The present invention relates to a System for the simulation of mandibular movement .

Prior art

There are known in the art system for the simulation of mandibular movements that provide image capturing means of the mandibular movements of a person (typically one or more video cameras), and markers that are used as reference to accurately display the mandibular movement.

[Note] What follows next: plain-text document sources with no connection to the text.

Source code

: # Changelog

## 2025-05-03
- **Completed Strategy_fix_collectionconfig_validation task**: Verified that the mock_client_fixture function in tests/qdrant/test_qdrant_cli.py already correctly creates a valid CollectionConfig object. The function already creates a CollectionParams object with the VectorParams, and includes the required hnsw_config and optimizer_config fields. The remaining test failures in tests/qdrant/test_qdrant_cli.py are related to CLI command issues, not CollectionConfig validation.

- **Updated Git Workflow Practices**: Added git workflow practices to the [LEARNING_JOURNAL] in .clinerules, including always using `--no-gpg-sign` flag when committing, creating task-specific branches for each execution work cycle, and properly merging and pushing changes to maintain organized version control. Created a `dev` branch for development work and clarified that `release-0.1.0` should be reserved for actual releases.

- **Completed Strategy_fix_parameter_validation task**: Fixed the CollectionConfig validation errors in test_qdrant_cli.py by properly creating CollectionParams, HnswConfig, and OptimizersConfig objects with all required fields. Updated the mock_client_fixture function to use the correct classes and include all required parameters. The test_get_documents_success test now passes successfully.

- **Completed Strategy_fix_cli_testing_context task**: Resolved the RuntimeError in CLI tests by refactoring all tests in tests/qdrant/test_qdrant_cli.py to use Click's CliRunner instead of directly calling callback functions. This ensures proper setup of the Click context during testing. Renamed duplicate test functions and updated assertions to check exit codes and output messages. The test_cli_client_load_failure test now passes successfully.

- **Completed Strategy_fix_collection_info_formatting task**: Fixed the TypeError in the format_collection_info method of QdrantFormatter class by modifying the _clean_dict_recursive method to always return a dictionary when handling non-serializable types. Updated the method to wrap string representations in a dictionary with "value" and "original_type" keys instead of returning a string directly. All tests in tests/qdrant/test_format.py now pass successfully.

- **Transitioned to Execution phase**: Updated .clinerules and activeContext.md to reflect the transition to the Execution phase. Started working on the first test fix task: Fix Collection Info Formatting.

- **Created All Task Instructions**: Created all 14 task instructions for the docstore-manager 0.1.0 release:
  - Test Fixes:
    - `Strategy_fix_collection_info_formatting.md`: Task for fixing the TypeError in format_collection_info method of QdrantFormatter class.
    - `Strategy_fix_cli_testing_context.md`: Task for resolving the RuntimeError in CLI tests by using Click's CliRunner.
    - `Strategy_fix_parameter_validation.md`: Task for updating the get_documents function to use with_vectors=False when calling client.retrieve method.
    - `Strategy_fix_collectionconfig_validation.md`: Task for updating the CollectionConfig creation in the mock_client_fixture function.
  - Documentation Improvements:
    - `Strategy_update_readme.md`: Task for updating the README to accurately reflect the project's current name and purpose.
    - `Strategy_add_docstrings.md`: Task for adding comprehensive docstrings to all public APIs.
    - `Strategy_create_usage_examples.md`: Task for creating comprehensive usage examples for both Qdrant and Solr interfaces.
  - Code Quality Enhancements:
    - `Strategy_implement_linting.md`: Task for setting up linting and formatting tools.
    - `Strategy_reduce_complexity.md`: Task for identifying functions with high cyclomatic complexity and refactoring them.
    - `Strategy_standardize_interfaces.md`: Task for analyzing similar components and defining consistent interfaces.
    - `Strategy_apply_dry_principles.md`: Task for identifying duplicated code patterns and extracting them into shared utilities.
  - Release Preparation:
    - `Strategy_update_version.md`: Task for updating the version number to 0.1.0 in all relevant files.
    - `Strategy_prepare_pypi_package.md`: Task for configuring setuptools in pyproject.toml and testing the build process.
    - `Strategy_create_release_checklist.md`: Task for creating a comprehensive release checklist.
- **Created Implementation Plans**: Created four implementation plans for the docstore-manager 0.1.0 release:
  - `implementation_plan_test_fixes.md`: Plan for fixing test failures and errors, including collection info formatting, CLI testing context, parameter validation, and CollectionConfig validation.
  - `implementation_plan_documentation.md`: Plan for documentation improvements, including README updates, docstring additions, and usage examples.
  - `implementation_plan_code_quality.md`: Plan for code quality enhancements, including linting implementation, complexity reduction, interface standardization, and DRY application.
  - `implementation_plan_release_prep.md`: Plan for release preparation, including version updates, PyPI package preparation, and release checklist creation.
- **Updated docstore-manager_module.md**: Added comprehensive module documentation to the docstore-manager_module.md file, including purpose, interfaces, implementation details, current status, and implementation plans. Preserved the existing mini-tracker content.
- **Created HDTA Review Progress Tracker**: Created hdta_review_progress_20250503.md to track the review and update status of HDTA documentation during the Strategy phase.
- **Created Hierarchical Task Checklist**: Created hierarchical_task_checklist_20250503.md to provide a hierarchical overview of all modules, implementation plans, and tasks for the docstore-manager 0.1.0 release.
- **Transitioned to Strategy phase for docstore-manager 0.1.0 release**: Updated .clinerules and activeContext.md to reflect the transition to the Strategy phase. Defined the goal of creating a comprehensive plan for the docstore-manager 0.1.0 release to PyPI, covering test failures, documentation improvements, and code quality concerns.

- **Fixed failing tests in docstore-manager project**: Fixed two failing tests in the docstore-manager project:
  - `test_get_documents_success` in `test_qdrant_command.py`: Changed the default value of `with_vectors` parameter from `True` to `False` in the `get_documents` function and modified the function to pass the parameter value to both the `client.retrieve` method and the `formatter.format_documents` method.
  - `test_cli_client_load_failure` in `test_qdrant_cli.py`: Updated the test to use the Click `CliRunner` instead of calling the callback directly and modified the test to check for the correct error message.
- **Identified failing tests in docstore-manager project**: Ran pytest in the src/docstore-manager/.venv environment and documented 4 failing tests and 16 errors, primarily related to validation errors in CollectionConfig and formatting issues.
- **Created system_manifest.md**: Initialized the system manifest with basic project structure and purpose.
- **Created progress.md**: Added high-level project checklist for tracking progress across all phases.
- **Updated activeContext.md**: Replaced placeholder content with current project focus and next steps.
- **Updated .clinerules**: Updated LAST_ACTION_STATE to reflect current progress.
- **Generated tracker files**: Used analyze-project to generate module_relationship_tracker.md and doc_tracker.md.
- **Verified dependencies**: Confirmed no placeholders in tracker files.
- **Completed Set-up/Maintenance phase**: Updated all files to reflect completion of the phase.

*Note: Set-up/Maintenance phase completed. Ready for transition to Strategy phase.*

The data thus acquired are then transferred, by means of an appropriate computer, to a robot which is used to mechanically reproduce the mandibular movement acquired through the capturing means . To display the reproduced mandibular movement, the robot is provided with seats for fixing a cast of the jaws of a person. The seat for the upper jaw is usually fixed whereas the seat for the lower jaw is movable so as to reproduce the captured movements.

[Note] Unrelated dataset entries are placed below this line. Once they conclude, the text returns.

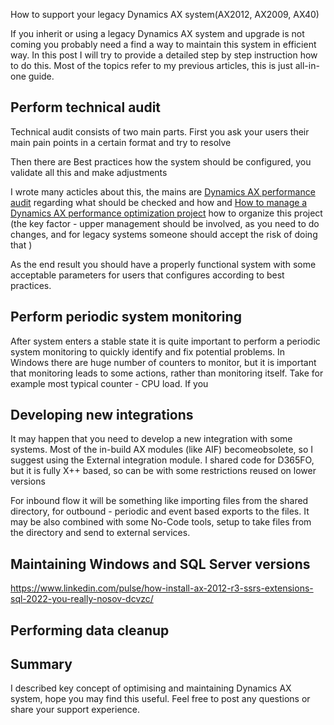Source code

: How to support your legacy Dynamics AX system(AX2012, AX2009, AX40)

If you inherit or using a legacy Dynamics AX system and upgrade is not coming you probably need a find a way to maintain this system in efficient way. In this post I will try to provide a detailed step by step instruction how to do this. Most of the topics refer to my previous articles, this is just all-in-one guide.



## Perform technical audit

Technical audit consists of two main parts. First you ask your users their main pain points in a certain format and try to resolve 

Then there are Best practices how the system should be configured, you validate all this and make adjustments

I wrote many acticles about this, the mains are [Dynamics AX performance audit](https://denistrunin.com/performance-audit/) regarding what should be checked and how and  [How to manage a Dynamics AX performance optimization project](https://denistrunin.com/performance-projmanage/) how to organize this project (the key factor - upper management should be involved, as you need to do changes, and for legacy systems someone should accept the risk of doing that )

As the end result you should have a properly functional system with some acceptable parameters for users that configures according to best practices.

## Perform periodic system monitoring

After system enters a stable state it is quite important to perform a periodic system monitoring to quickly identify and fix potential problems. In Windows there are huge number of counters to monitor, but it is important that monitoring leads to some actions, rather than monitoring itself. Take for example most typical counter - CPU load. If you  



## Developing new integrations

 It may happen that you need to develop a new integration with some systems. Most of the in-build AX modules (like AIF) becomeobsolete, so I suggest using the  External integration module. I shared code for D365FO, but it is fully X++ based, so can be with some restrictions reused on lower versions

For inbound flow it will be something like importing files from the shared directory, for outbound - periodic and event based exports to the files. It may be also combined with some No-Code tools, setup to take files from the directory and send to external services. 

## Maintaining Windows and SQL Server versions






https://www.linkedin.com/pulse/how-install-ax-2012-r3-ssrs-extensions-sql-2022-you-really-nosov-dcvzc/






## Performing data cleanup





## Summary 

I described key concept of optimising and maintaining Dynamics AX system, hope you may find this useful. Feel free to post any questions or share your support experience.





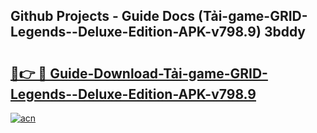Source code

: ## Github Projects - Guide Docs (Tải-game-GRID-Legends--Deluxe-Edition-APK-v798.9) 3bddy

# <h2><a href="https://apkcomod.com?title=Tải-game-GRID-Legends--Deluxe-Edition-APK-v798.9">🔗👉 🔴 Guide-Download-Tải-game-GRID-Legends--Deluxe-Edition-APK-v798.9 </a></h2>

[![acn](https://github.com/user-attachments/assets/0f9c940e-d8b0-45ae-aac7-cd30a18b3e1c)](https://apkcomod.com?title=Tải-game-GRID-Legends--Deluxe-Edition-APK-v798.9)
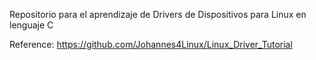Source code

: Repositorio para el aprendizaje de Drivers de Dispositivos para Linux en lenguaje C


Reference: https://github.com/Johannes4Linux/Linux_Driver_Tutorial
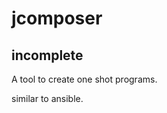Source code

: jcomposer
=========

incomplete
----------

A tool to create one shot programs.

similar to ansible.
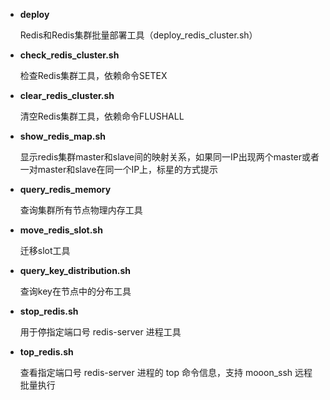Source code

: * **deploy**

  Redis和Redis集群批量部署工具（deploy_redis_cluster.sh）

* **check_redis_cluster.sh**

  检查Redis集群工具，依赖命令SETEX

* **clear_redis_cluster.sh**

  清空Redis集群工具，依赖命令FLUSHALL

* **show_redis_map.sh**

  显示redis集群master和slave间的映射关系，如果同一IP出现两个master或者一对master和slave在同一个IP上，标星的方式提示

* **query_redis_memory**

   查询集群所有节点物理内存工具


* **move_redis_slot.sh**

  迁移slot工具

* **query_key_distribution.sh**

  查询key在节点中的分布工具

* **stop_redis.sh**

  用于停指定端口号 redis-server 进程工具

* **top_redis.sh**

  查看指定端口号 redis-server 进程的 top 命令信息，支持 mooon_ssh 远程批量执行

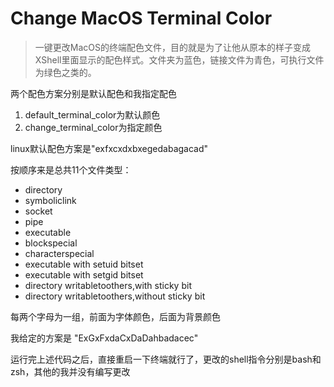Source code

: # Change MacOS Terminal Color

> 一键更改MacOS的终端配色文件，目的就是为了让他从原本的样子变成XShell里面显示的配色样式。文件夹为蓝色，链接文件为青色，可执行文件为绿色之类的。

两个配色方案分别是默认配色和我指定配色

1. default_terminal_color为默认颜色
2. change_terminal_color为指定颜色

linux默认配色方案是"exfxcxdxbxegedabagacad"

按顺序来是总共11个文件类型：

- directory
- symboliclink
- socket
- pipe
- executable
- blockspecial
- characterspecial
- executable with setuid bitset
- executable with setgid bitset
- directory writabletoothers,with sticky bit
- directory writabletoothers,without sticky bit

每两个字母为一组，前面为字体颜色，后面为背景颜色

我给定的方案是 "ExGxFxdaCxDaDahbadacec"

运行完上述代码之后，直接重启一下终端就行了，更改的shell指令分别是bash和zsh，其他的我并没有编写更改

As a result of the reproduction of the mandibular movements through the robot, it is possible to produce dental devices (prostheses) or the like that are adapted not only to the morphology of a person, but also to the movements of the person's lower jaw. Moreover, the system allows the movement data to be acquired so that the work can then be carried out without further involvement from the person.

A prior art system of this kind is illustrated, for example, in the document EP 0 910 997.

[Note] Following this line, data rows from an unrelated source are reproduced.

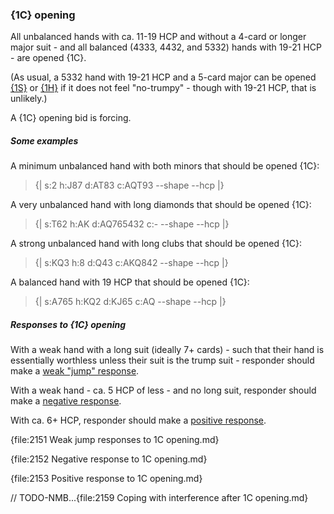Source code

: ### <a name="1C_opening"> {1C} opening

All unbalanced hands with ca. 11-19 HCP and without a 4-card or longer major suit - and all balanced (4333, 4432, and 5332) hands with 19-21 HCP - are opened {1C}.

(As usual, a 5332 hand with 19-21 HCP and a 5-card major can be opened [{1S}](#1S_opening) or [{1H}](#1H_opening) if it does not feel "no-trumpy" - though with 19-21 HCP, that is unlikely.)

A {1C} opening bid is forcing.

##### Some examples

A minimum unbalanced hand with both minors that should be opened {1C}:

> {| s:2 h:J87 d:AT83 c:AQT93 --shape --hcp |}

A very unbalanced hand with long diamonds that should be opened {1C}:

> {| s:T62 h:AK d:AQ765432 c:- --shape --hcp |}

A strong unbalanced hand with long clubs that should be opened {1C}:

> {| s:KQ3 h:8 d:Q43 c:AKQ842 --shape --hcp |}

A balanced hand with 19 HCP that should be opened {1C}:

> {| s:A765 h:KQ2 d:KJ65 c:AQ --shape --hcp |}

##### Responses to {1C} opening

With a weak hand with a long suit (ideally 7+ cards) - such that their hand is essentially worthless unless their suit is the trump suit - responder should make a [weak "jump" response](#Weak_jump_responses_to_1C_opening).

With a weak hand - ca. 5 HCP of less - and no long suit, responder should make a [negative response](#Negative_response_to_1C_opening).

With ca. 6+ HCP, responder should make a [positive response](#Positive_response_to_1C_opening).

{file:2151 Weak jump responses to 1C opening.md}

{file:2152 Negative response to 1C opening.md}

{file:2153 Positive response to 1C opening.md}

// TODO-NMB...{file:2159 Coping with interference after 1C opening.md}
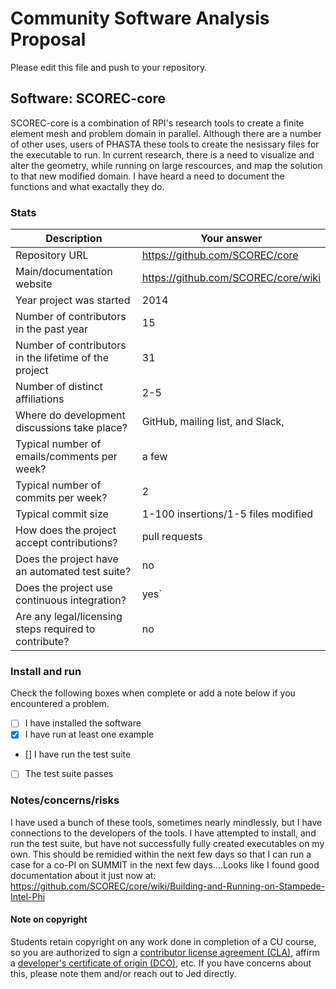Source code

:# Community Software Analysis Proposal
Please edit this file and push to your repository.

## Software: SCOREC-core

SCOREC-core is a combination of RPI's research tools to create a finite element mesh and problem domain in parallel. Although there are a number of other uses, users of PHASTA these tools to create the nesissary files for the executable to run. In current research, there is a need to visualize and alter the geometry, while running on large rescources, and map the solution to that new modified domain. I have heard a need to document the functions and what exactally they do.

### Stats

| Description | Your answer |
|---------|-----------|
| Repository URL | https://github.com/SCOREC/core   |
| Main/documentation website | https://github.com/SCOREC/core/wiki   |
| Year project was started | 2014  |
| Number of contributors in the past year | 15 |
| Number of contributors in the lifetime of the project | 31 |
| Number of distinct affiliations | 2-5 |
| Where do development discussions take place? | GitHub, mailing list, and Slack,  |
| Typical number of emails/comments per week? | a few  |
| Typical number of commits per week? | 2 |
| Typical commit size | 1-100 insertions/1-5 files modified  |
| How does the project accept contributions? | pull requests   |
| Does the project have an automated test suite? | no |
| Does the project use continuous integration? | yes` |
| Are any legal/licensing steps required to contribute? | no |

### Install and run

Check the following boxes when complete or add a note below if you
encountered a problem.

- [ ] I have installed the software
- [X] I have run at least one example
- [] I have run the test suite
- [ ] The test suite passes

### Notes/concerns/risks

I have used a bunch of these tools, sometimes nearly mindlessly,
but I have connections to the developers of the tools. 
I have attempted to install, and run the test suite, but have not successfully 
fully created executables on my own. This should be remidied within the next few 
days so that I can run a case for a co-PI on SUMMIT in the next few days....Looks like
I found good documentation about it just now at: https://github.com/SCOREC/core/wiki/Building-and-Running-on-Stampede-Intel-Phi


#### Note on copyright
Students retain copyright on any work done in completion of a CU
course, so you are authorized to sign a [contributor license
agreement (CLA)](https://en.wikipedia.org/wiki/Contributor_License_Agreement),
affirm a [developer's certificate of
origin (DCO)](https://en.wikipedia.org/wiki/Developer_Certificate_of_Origin),
etc.  If you have concerns about this, please note them and/or reach
out to Jed directly.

However, prior art systems can be improved in their acquisition accuracy and in the reproduction of the mandibular movements. For example, the system illustrated in EP 0 910 997 comprises a robot in which the cast of the lower jaw is moved by means of a "delta" kinematics, which includes six motors. This mechanism has the disadvantage of involving a non- negligible backlash between the motors and the related axes to be moved. Such backlash on six motors results in an accuracy loss in reproduction of the mandibular movements.

Another improvable aspect of known systems relates to the mechanical part of the robot, which also has an impact on the reproduction accuracy of the mandibular movements.

Brief summary of the invention

Therefore, the object of the present invention is to produce a system for the simulation of mandibular movements that is capable of reproducing the mandibular movements with greater accuracy with respect to known systems.

Within this task, a further object is to produce a system for the simulation of mandibular movements with a simplified mechanical part and suitable to reproduce the mandibular movements with greater precision .

These and other objects are achieved by a system for the simulation of mandibular movements according to claim 1.

The dependent claims define possible advantageous embodiments of the invention.

Brief description of the drawings

For a better understanding of the invention and appreciation of its advantages, some non-limiting examples of embodiment will now be described, with reference to the accompanying figures, wherein:

Fig. 1 is a perspective view of a robot according to a possible embodiment of the invention;

Fig. 2 is a side view of the robot of Fig. 1;

Fig. 3 is a perspective view of another component of the system; and

Fig. 4 is a plan view of the component of Fig. 3. Description of embodiments of the invention

The system for the simulation of mandibular movements according to the invention comprises a robot, suitable to reproduce the mandibular movements of a person, an analysis part, to record and analyse the mandibular movement of a person, and a transfer part to transfer the mandibular movement recorded by the analysis part to the robot.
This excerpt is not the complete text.